§ Directions for this task: Check each line of the data, and copy those where "emph" appears.

----

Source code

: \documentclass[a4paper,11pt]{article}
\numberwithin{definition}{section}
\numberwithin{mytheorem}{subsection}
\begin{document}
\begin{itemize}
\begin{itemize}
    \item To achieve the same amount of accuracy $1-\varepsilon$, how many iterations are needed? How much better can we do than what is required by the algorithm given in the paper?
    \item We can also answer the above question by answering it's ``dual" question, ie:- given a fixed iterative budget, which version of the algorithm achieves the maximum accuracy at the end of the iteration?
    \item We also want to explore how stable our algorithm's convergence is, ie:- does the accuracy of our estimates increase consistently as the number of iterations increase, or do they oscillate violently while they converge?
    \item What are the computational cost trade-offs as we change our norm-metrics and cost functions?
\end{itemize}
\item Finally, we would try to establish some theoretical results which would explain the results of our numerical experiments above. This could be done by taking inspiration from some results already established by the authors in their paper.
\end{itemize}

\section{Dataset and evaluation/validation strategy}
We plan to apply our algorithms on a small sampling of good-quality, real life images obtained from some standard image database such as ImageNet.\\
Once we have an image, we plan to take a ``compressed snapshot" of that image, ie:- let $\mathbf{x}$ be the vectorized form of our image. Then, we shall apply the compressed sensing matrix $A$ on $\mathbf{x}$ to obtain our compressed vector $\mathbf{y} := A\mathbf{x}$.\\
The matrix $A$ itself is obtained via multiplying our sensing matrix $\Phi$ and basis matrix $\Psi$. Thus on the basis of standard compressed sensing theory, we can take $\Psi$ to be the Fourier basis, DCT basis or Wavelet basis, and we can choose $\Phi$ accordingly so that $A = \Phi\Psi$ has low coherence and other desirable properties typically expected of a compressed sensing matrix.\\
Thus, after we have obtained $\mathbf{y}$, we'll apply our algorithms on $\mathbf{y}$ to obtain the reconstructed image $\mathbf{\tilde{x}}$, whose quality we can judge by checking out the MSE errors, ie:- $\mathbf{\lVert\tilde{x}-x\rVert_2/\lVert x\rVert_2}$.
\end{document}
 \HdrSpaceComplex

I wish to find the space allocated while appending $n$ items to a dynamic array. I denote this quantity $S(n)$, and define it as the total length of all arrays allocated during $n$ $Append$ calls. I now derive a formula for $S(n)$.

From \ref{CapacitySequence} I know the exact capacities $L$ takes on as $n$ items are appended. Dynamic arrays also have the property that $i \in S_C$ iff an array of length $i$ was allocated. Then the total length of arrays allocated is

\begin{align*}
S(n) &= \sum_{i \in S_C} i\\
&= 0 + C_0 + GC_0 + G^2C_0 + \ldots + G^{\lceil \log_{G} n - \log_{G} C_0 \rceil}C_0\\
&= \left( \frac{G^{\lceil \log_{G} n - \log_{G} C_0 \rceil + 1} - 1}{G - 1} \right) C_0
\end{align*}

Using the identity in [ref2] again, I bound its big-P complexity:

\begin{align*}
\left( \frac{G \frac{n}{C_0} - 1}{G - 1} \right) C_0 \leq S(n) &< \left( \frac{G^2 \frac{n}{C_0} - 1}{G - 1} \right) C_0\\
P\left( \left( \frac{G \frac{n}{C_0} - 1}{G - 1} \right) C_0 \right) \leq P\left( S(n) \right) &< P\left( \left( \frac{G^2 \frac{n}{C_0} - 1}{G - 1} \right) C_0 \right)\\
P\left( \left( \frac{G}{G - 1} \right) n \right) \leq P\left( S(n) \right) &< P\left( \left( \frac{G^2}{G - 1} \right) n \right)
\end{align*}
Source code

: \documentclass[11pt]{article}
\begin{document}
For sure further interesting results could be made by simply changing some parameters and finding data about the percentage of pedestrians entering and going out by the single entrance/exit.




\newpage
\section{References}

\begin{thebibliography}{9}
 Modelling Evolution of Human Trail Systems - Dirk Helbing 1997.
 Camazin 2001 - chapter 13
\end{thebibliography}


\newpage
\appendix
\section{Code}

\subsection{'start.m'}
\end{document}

----

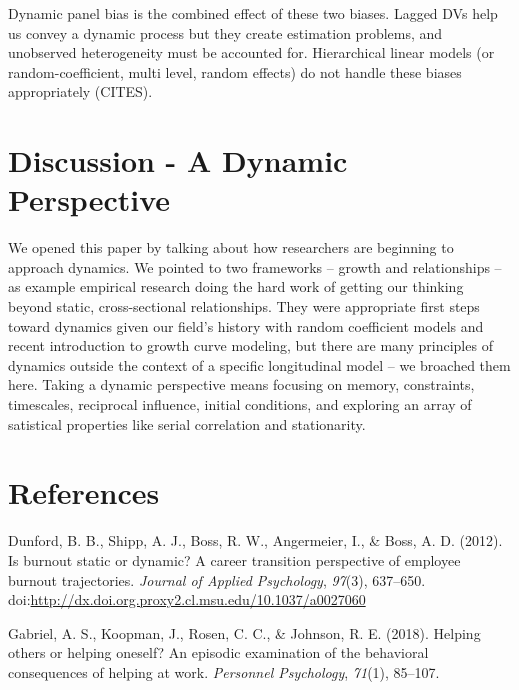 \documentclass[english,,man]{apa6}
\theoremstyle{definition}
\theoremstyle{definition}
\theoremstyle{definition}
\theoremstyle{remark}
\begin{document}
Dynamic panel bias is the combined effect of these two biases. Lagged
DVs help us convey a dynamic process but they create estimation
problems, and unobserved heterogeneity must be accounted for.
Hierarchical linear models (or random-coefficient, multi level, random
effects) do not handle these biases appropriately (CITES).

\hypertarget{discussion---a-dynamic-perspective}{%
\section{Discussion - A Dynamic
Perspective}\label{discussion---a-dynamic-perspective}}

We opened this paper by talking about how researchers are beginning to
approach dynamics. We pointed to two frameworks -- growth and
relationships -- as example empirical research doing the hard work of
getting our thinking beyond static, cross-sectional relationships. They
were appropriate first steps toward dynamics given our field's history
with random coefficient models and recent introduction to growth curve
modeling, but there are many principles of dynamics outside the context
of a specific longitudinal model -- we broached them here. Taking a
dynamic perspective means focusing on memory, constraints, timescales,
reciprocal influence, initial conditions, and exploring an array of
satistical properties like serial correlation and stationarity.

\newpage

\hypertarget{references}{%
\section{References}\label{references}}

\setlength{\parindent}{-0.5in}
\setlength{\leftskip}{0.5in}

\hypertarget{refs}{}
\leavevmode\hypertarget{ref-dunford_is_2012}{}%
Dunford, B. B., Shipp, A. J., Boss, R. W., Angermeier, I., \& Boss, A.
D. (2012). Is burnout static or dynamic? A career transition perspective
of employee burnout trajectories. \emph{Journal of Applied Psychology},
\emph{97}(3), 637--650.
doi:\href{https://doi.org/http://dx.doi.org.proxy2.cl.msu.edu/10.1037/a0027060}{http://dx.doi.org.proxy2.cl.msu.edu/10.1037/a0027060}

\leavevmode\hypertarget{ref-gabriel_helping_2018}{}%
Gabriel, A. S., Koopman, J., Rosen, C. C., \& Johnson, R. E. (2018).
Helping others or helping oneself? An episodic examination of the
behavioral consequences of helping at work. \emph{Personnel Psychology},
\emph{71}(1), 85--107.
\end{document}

----

§ Your response:
of employee burnout trajectories. \emph{Journal of Applied Psychology},
\emph{97}(3), 637--650.
behavioral consequences of helping at work. \emph{Personnel Psychology},
\emph{71}(1), 85--107.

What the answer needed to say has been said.